## Source data:
□ □ □ □

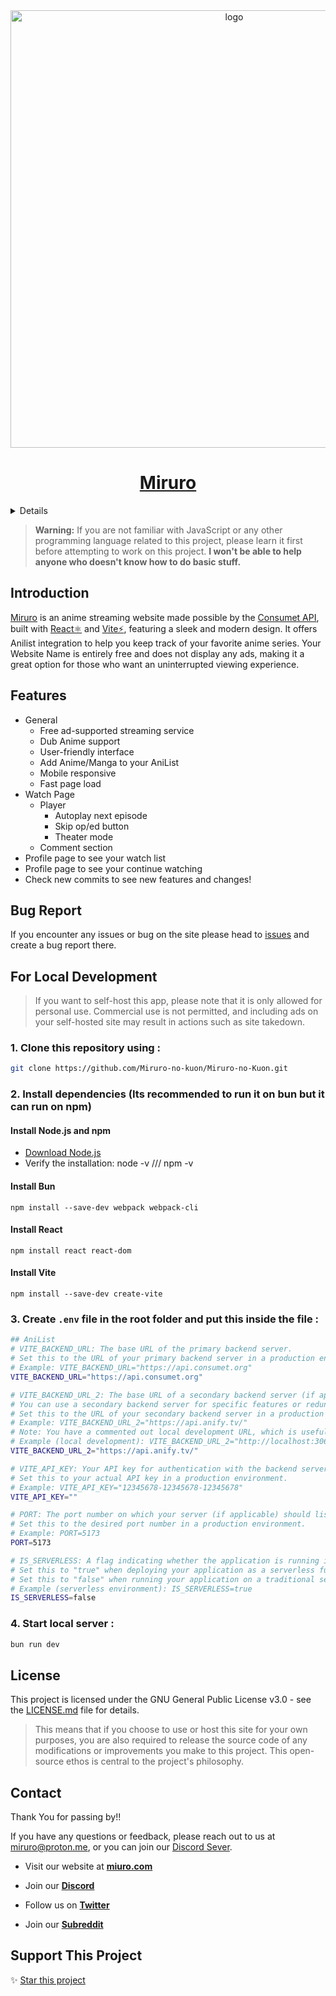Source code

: <div align="center">
  <a>
    <img src="https://github.com/Miruro-no-kuon/Miruro-no-Kuon/blob/%F0%9F%8C%8A-MiruroNoKuon-%F0%9F%8F%94%EF%B8%8F-Rise/src/assets/banner-one_piece.jpg" alt="logo" width="700"/>
  </a>
</div>

<h1 align="center">
    <a href="https://miruro.com">Miruro</a>
</h1>

<details>

<h3 align="center">Splash Page</h3>
<img src=""/>
<h3 align="center">Home Page</h3>
<img src=""/>
<h3 align="center">Watch Page</h3>
<img src=""/>
<h3 align="center">Footer</h3>
<img src=""/>
<h3 align="center">Info Page</h3>
<img src=""/>

</details>

> **Warning:** If you are not familiar with JavaScript or any other programming language related to this project, please learn it first before attempting to work on this project. **I won't be able to help anyone who doesn't know how to do basic stuff.**

## Introduction

<p><a href="https://miruro.com">Miruro</a> is an anime streaming website made possible by the <a href="https://github.com/consumet">Consumet API</a>, built with  <a href="https://react.dev/">React⚛️</a> and <a href="https://vitejs.dev/">Vite⚡</a>, featuring a sleek and modern design. It offers Anilist integration to help you keep track of your favorite anime series. Your Website Name is entirely free and does not display any ads, making it a great option for those who want an uninterrupted viewing experience.</p>

## Features

- General
  - Free ad-supported streaming service
  - Dub Anime support
  - User-friendly interface
  - Add Anime/Manga to your AniList
  - Mobile responsive
  - Fast page load
- Watch Page
  - Player
    - Autoplay next episode
    - Skip op/ed button
    - Theater mode
  - Comment section
- Profile page to see your watch list
- Profile page to see your continue watching
- Check new commits to see new features and changes!

## Bug Report

If you encounter any issues or bug on the site please head to [issues](https://github.com/Miruro-no-kuon/Miruro-no-Kuon/issues) and create a bug report there.

## For Local Development

> If you want to self-host this app, please note that it is only allowed for personal use. Commercial use is not permitted, and including ads on your self-hosted site may result in actions such as site takedown.

### 1. Clone this repository using :

```bash
git clone https://github.com/Miruro-no-kuon/Miruro-no-Kuon.git
```

### 2. Install dependencies (Its recommended to run it on bun but it can run on npm)

####    Install Node.js and npm
- [Download Node.js](https://nodejs.org/)
- Verify the installation: node -v /// npm -v
####    Install Bun
    npm install --save-dev webpack webpack-cli
#### Install React
    npm install react react-dom
#### Install Vite
    npm install --save-dev create-vite

### 3. Create `.env` file in the root folder and put this inside the file :

```bash
## AniList
# VITE_BACKEND_URL: The base URL of the primary backend server.
# Set this to the URL of your primary backend server in a production environment.
# Example: VITE_BACKEND_URL="https://api.consumet.org"
VITE_BACKEND_URL="https://api.consumet.org"

# VITE_BACKEND_URL_2: The base URL of a secondary backend server (if applicable).
# You can use a secondary backend server for specific features or redundancy.
# Set this to the URL of your secondary backend server in a production environment.
# Example: VITE_BACKEND_URL_2="https://api.anify.tv/"
# Note: You have a commented out local development URL, which is useful for testing locally.
# Example (local development): VITE_BACKEND_URL_2="http://localhost:3060/"
VITE_BACKEND_URL_2="https://api.anify.tv/"

# VITE_API_KEY: Your API key for authentication with the backend servers.
# Set this to your actual API key in a production environment.
# Example: VITE_API_KEY="12345678-12345678-12345678"
VITE_API_KEY=""

# PORT: The port number on which your server (if applicable) should listen.
# Set this to the desired port number in a production environment.
# Example: PORT=5173
PORT=5173

# IS_SERVERLESS: A flag indicating whether the application is running in a serverless environment.
# Set this to "true" when deploying your application as a serverless function (e.g., on Vercel).
# Set this to "false" when running your application on a traditional server.
# Example (serverless environment): IS_SERVERLESS=true
IS_SERVERLESS=false
```

### 4. Start local server :

```bash
bun run dev
```

## License

This project is licensed under the GNU General Public License v3.0 - see the [LICENSE.md](LICENSE.md) file for details.

> This means that if you choose to use or host this site for your own purposes, you are also required to release the source code of any modifications or improvements you make to this project. This open-source ethos is central to the project's philosophy.

## Contact

Thank You for passing by!!

If you have any questions or feedback, please reach out to us at [miruro@proton.me](mailto:miruro@proton.me), or you can join our [Discord Sever](https://discord.com/invite/4kfypZ96K4).


- Visit our website at **[miuro.com](https://miruro.com)**
  
- Join our **[Discord](https://discord.gg/4kfypZ96K4)**

- Follow us on **[Twitter](https://twitter.com/miruro_official)** 

- Join our **[Subreddit](https://www.reddit.com/r/miruro)**

## Support This Project

✨ [Star this project](https://github.com/Miruro-no-kuon/Miruro-no-Kuon)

□ □ □ □

## What is being asked:
Copy the lines from the entries above in which the word "applicable" appears.

## Answer space:
# VITE_BACKEND_URL_2: The base URL of a secondary backend server (if applicable).
# PORT: The port number on which your server (if applicable) should listen.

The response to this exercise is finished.